→ EXERCISE INSTRUCTIONS:
Filter the material below down to the lines with the word "Science" and give those lines.

→ EXTRACTED RECORDS:
%%

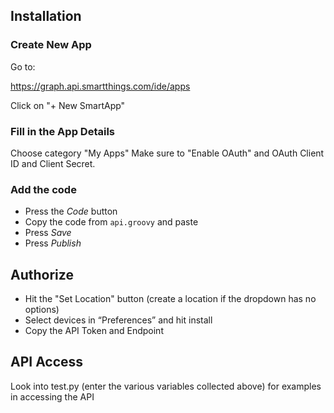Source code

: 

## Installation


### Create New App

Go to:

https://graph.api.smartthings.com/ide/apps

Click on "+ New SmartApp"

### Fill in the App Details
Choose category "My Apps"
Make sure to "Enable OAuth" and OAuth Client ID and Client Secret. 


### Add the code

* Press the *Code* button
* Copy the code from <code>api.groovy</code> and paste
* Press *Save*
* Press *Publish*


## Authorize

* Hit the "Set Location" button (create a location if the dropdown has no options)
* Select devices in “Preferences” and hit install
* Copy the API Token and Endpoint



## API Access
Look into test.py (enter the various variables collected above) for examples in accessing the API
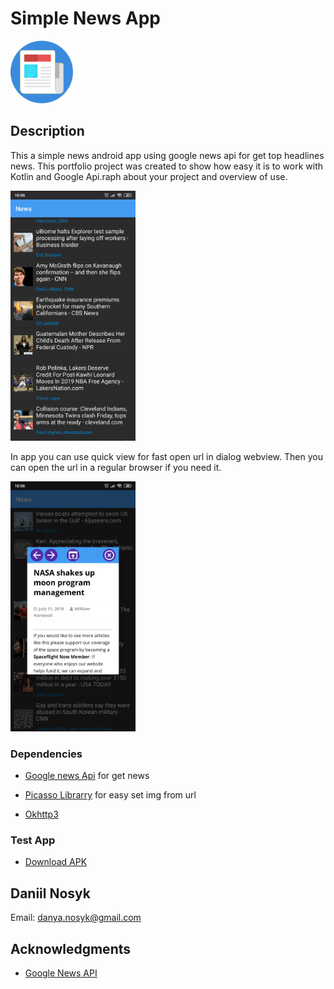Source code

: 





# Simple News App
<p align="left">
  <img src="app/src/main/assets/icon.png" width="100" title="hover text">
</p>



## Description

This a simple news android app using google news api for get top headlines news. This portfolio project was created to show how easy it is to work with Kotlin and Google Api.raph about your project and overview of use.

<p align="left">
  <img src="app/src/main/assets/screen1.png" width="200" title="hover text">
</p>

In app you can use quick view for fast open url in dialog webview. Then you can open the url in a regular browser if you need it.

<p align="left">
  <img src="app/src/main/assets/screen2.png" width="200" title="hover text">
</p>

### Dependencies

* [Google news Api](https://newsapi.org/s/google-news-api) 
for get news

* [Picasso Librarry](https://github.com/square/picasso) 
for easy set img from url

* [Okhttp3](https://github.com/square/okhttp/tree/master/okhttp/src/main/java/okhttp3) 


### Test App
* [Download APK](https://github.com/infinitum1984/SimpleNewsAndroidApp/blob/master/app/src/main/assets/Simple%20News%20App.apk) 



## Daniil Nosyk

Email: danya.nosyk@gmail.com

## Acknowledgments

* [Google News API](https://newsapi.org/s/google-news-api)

%%
%%

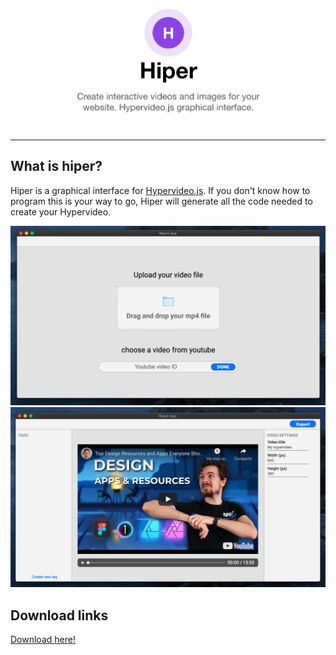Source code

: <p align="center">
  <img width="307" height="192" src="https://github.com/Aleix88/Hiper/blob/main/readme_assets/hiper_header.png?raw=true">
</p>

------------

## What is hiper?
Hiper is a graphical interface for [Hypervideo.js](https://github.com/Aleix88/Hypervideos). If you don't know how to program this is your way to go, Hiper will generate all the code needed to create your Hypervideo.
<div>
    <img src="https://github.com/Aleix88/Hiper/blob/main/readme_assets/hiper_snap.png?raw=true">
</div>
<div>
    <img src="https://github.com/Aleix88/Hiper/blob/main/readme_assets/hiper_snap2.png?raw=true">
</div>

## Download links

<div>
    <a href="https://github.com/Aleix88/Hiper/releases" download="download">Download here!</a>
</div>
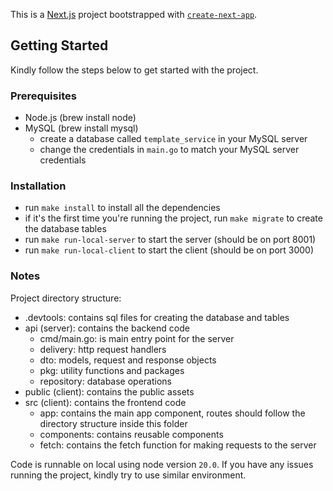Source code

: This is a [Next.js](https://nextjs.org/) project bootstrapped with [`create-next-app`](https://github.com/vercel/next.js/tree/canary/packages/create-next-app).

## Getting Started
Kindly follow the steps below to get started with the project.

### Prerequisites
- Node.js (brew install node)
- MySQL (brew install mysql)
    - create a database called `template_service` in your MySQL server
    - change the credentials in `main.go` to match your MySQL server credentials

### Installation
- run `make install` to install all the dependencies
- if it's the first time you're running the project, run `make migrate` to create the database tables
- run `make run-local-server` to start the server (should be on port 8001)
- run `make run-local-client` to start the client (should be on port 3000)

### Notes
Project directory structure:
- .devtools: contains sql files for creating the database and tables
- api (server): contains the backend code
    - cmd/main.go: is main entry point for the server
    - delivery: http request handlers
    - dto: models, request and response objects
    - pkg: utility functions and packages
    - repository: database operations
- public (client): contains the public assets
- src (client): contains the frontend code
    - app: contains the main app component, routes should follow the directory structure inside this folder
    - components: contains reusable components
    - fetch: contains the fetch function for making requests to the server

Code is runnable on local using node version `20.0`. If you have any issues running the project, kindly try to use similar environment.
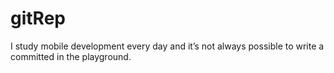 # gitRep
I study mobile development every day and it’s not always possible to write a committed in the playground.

%%
%%

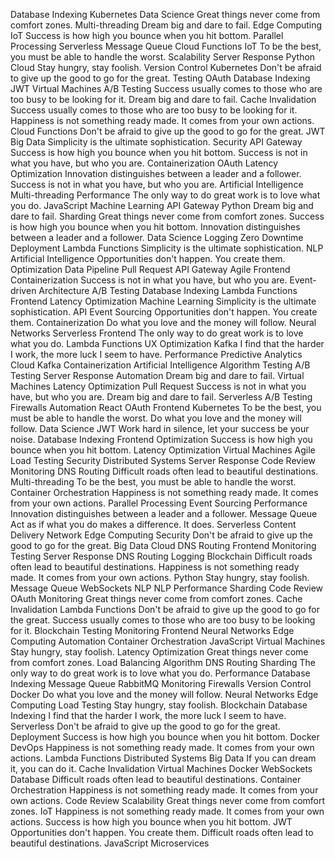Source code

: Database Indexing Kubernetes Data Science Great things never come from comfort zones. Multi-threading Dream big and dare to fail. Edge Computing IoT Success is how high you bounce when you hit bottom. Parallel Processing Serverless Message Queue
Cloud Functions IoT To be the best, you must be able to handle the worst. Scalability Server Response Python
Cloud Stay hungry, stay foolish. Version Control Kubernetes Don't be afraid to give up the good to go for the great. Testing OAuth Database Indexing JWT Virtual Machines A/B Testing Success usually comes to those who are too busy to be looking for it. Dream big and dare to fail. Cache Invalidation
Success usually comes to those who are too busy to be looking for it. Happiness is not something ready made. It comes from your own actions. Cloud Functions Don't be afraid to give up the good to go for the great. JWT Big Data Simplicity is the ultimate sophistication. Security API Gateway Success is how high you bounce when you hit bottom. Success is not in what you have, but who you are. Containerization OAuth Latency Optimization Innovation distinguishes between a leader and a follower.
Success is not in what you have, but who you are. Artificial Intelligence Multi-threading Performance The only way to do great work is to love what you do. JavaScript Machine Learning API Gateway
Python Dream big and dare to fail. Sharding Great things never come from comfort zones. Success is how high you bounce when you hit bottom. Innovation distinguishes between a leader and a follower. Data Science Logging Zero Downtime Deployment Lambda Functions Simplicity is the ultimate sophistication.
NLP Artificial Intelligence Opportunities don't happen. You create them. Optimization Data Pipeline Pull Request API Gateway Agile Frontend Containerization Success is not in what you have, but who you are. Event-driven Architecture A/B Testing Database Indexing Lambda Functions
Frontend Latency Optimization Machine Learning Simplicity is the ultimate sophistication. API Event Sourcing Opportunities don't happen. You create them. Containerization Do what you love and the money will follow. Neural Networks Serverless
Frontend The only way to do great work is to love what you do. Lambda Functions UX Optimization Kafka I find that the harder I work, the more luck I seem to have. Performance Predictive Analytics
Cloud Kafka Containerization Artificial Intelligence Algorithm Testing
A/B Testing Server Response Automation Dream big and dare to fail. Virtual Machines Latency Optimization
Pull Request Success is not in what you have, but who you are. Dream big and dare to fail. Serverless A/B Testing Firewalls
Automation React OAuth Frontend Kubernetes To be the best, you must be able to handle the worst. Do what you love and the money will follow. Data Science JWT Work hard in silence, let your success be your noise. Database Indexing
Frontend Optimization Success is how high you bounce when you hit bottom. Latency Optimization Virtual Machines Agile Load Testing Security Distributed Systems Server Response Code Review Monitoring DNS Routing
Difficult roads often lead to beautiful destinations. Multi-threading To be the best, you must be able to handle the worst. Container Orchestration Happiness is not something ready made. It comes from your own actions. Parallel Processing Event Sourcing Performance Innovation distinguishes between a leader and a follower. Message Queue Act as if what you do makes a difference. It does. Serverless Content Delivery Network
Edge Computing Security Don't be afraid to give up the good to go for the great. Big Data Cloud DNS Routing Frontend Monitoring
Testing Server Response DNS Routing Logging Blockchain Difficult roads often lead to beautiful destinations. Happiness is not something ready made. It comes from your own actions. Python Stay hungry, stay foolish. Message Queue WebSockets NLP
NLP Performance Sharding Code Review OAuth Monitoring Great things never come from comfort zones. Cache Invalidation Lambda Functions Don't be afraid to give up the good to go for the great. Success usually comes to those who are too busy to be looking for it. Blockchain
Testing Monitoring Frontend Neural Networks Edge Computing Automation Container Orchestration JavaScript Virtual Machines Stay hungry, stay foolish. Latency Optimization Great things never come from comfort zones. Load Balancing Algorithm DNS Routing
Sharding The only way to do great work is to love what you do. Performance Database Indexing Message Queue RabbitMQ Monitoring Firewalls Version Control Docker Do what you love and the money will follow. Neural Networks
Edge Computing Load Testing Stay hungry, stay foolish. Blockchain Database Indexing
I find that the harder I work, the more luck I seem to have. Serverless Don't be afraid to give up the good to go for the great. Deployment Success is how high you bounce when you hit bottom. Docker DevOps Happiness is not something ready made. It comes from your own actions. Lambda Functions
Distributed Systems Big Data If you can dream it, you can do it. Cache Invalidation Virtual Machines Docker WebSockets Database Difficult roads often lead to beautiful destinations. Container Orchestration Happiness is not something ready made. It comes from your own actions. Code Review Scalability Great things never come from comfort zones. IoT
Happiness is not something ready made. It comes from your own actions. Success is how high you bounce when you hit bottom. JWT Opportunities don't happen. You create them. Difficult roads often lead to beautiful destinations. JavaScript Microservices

%%

→ ANSWER TO THIS PROBLEM:
: Database Indexing Kubernetes Data Science Great things never come from comfort zones. Multi-threading Dream big and dare to fail. Edge Computing IoT Success is how high you bounce when you hit bottom. Parallel Processing Serverless Message Queue
Python Dream big and dare to fail. Sharding Great things never come from comfort zones. Success is how high you bounce when you hit bottom. Innovation distinguishes between a leader and a follower. Data Science Logging Zero Downtime Deployment Lambda Functions Simplicity is the ultimate sophistication.
Automation React OAuth Frontend Kubernetes To be the best, you must be able to handle the worst. Do what you love and the money will follow. Data Science JWT Work hard in silence, let your success be your noise. Database Indexing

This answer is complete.